Hile, insanlığın var olduğu ilk günden bugüne süregelmiş olan ve her daim işletmelerin ciddi tutarlarda zarar görmesine ve hatta iflas etmelerine neden olan ahlak dışı eylemlerdir.
Hilenin farklı pek çok tanımını yapmak mümkün olsa da kelime anlamı olarak hile çeşitli anlamlar içerir ve kapsamı oldukça geniştir. Bir kişinin insani becerileri ile başka biri/birileri üzerinden yarar sağlamaya yönelik yaptığı her türlü ahlaki olmayan davranışlar bu kapsamda görülebilir. Hile içeriğinde dalavere, üçkağıtçılık, dürüst olmama, kurnazlık ve açıkgözlülük gibi yollarla birini aldatmak yatar. Ayrıca hile; rüşvet, haraç alma, hırsızlık, zimmet, varlıkları kötüye kullanma, komplo, önemli gerçekleri gizleme, bozulma ve yozlaşma gibi anlamlara da gelmektedir.

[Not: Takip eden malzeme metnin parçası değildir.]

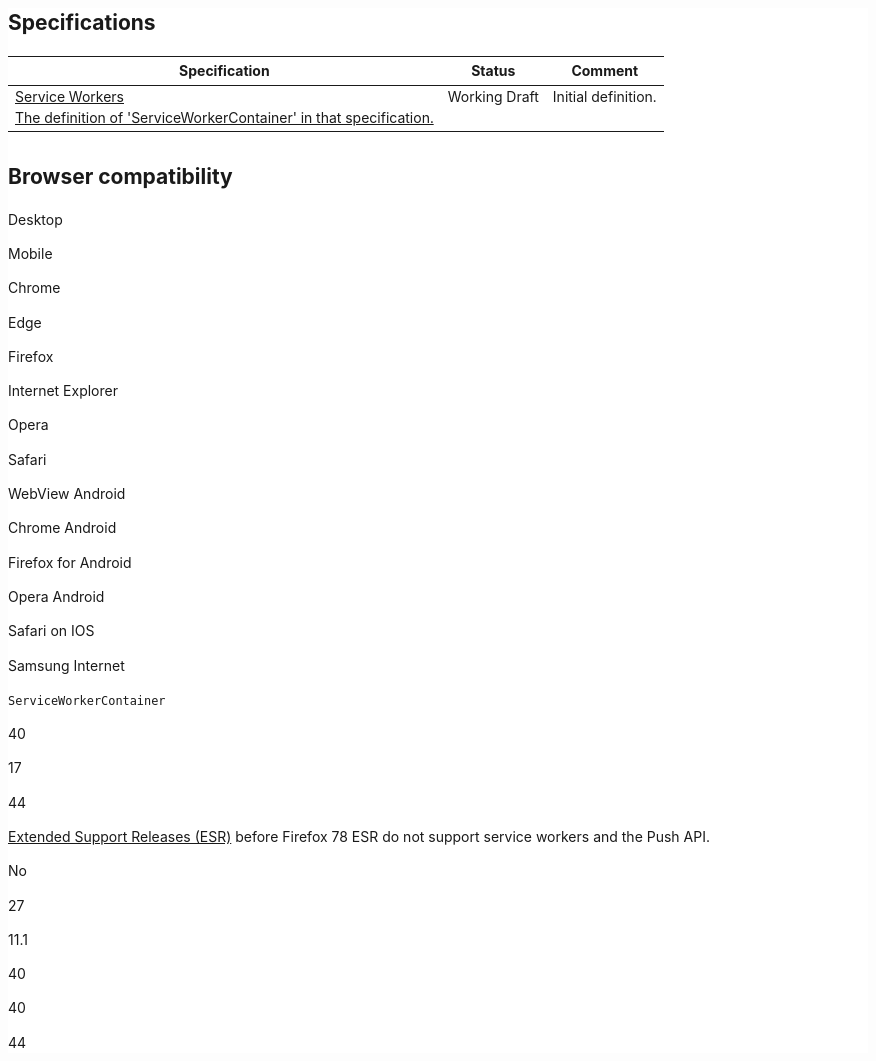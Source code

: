 Specifications
--------------

<table><thead><tr class="header"><th>Specification</th><th>Status</th><th>Comment</th></tr></thead><tbody><tr class="odd"><td><a href="https://w3c.github.io/ServiceWorker/#serviceworkercontainer">Service Workers<br />
<span class="small">The definition of 'ServiceWorkerContainer' in that specification.</span></a></td><td><span class="spec-wd">Working Draft</span></td><td>Initial definition.</td></tr></tbody></table>

Browser compatibility
---------------------

Desktop

Mobile

Chrome

Edge

Firefox

Internet Explorer

Opera

Safari

WebView Android

Chrome Android

Firefox for Android

Opera Android

Safari on IOS

Samsung Internet

`ServiceWorkerContainer`

40

17

44

[Extended Support Releases (ESR)](https://www.mozilla.org/en-US/firefox/organizations/) before Firefox 78 ESR do not support service workers and the Push API.

No

27

11.1

40

40

44
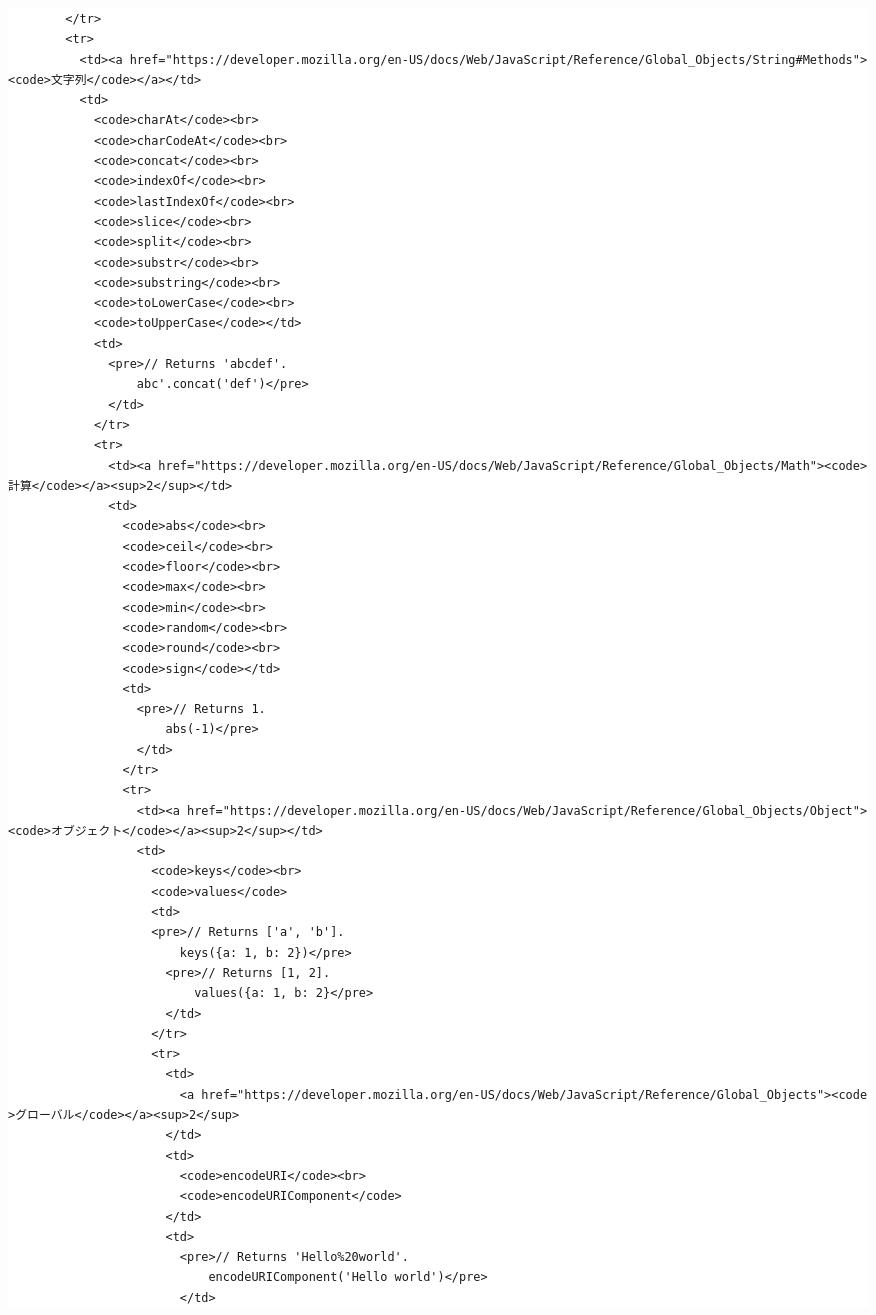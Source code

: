             </tr>
            <tr>
              <td><a href="https://developer.mozilla.org/en-US/docs/Web/JavaScript/Reference/Global_Objects/String#Methods"><code>文字列</code></a></td>
              <td>
                <code>charAt</code><br>
                <code>charCodeAt</code><br>
                <code>concat</code><br>
                <code>indexOf</code><br>
                <code>lastIndexOf</code><br>
                <code>slice</code><br>
                <code>split</code><br>
                <code>substr</code><br>
                <code>substring</code><br>
                <code>toLowerCase</code><br>
                <code>toUpperCase</code></td>
                <td>
                  <pre>// Returns 'abcdef'.
                      abc'.concat('def')</pre>
                  </td>
                </tr>
                <tr>
                  <td><a href="https://developer.mozilla.org/en-US/docs/Web/JavaScript/Reference/Global_Objects/Math"><code>計算</code></a><sup>2</sup></td>
                  <td>
                    <code>abs</code><br>
                    <code>ceil</code><br>
                    <code>floor</code><br>
                    <code>max</code><br>
                    <code>min</code><br>
                    <code>random</code><br>
                    <code>round</code><br>
                    <code>sign</code></td>
                    <td>
                      <pre>// Returns 1.
                          abs(-1)</pre>
                      </td>
                    </tr>
                    <tr>
                      <td><a href="https://developer.mozilla.org/en-US/docs/Web/JavaScript/Reference/Global_Objects/Object"><code>オブジェクト</code></a><sup>2</sup></td>
                      <td>
                        <code>keys</code><br>
                        <code>values</code>
                        <td>
                        <pre>// Returns ['a', 'b'].
                            keys({a: 1, b: 2})</pre>
                          <pre>// Returns [1, 2].
                              values({a: 1, b: 2}</pre>
                          </td>
                        </tr>
                        <tr>
                          <td>
                            <a href="https://developer.mozilla.org/en-US/docs/Web/JavaScript/Reference/Global_Objects"><code>グローバル</code></a><sup>2</sup>
                          </td>
                          <td>
                            <code>encodeURI</code><br>
                            <code>encodeURIComponent</code>
                          </td>
                          <td>
                            <pre>// Returns 'Hello%20world'.
                                encodeURIComponent('Hello world')</pre>
                            </td>
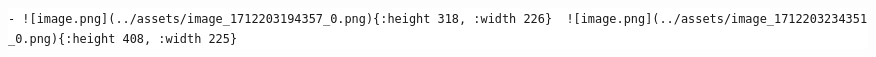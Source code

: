 	- ![image.png](../assets/image_1712203194357_0.png){:height 318, :width 226}  ![image.png](../assets/image_1712203234351_0.png){:height 408, :width 225}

Hata ise şirketlerde meydana geliş itibari ile kasıt unsuru içermemektedir. Hata ve Hile arasında en önemli fark kasıt unsurudur. Hata da bir kasıt unsuru yoktur, hilede ise kasıt unsuru vardır dolayısı ile hile planlı ve düşünülerek yapılan bir eylemdir.
Hileler işletmeye maddi yönden etkilediği gibi, şirket imajını da zedeleyerek işletmenin kurumsal sürdürülebilirliğine zarar vermektedir. İşletmeler açısından hata ve hilelerin yaşanmadan önlenmesi etkin bir iç kontrol sisteminin kurulabilmesi ve işletilebilmesi ile mümkündür.
Çalışmanın amacını da hata ve hilenin önlenmesinde iç kontrol sisteminin öneminin belirlenmesi oluşturmaktadır.